Rendered images with source text
=== Section Start ===

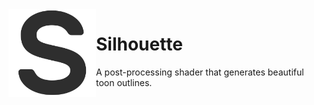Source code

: <img align="left" width="140" src="Project Resources/icon/Project Icon.png" alt="Silhouette Icon">

# Silhouette
A post-processing shader that generates beautiful toon outlines.

</br>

=== Section End ===

» **Work instructions**: Copy all the entries above exactly as they stand, except for the pictures.

» **The answer**:
Source code

: <img align="left" width="140" src="Project Resources/icon/Project Icon.png" alt="Silhouette Icon">

# Silhouette
A post-processing shader that generates beautiful toon outlines.

</br>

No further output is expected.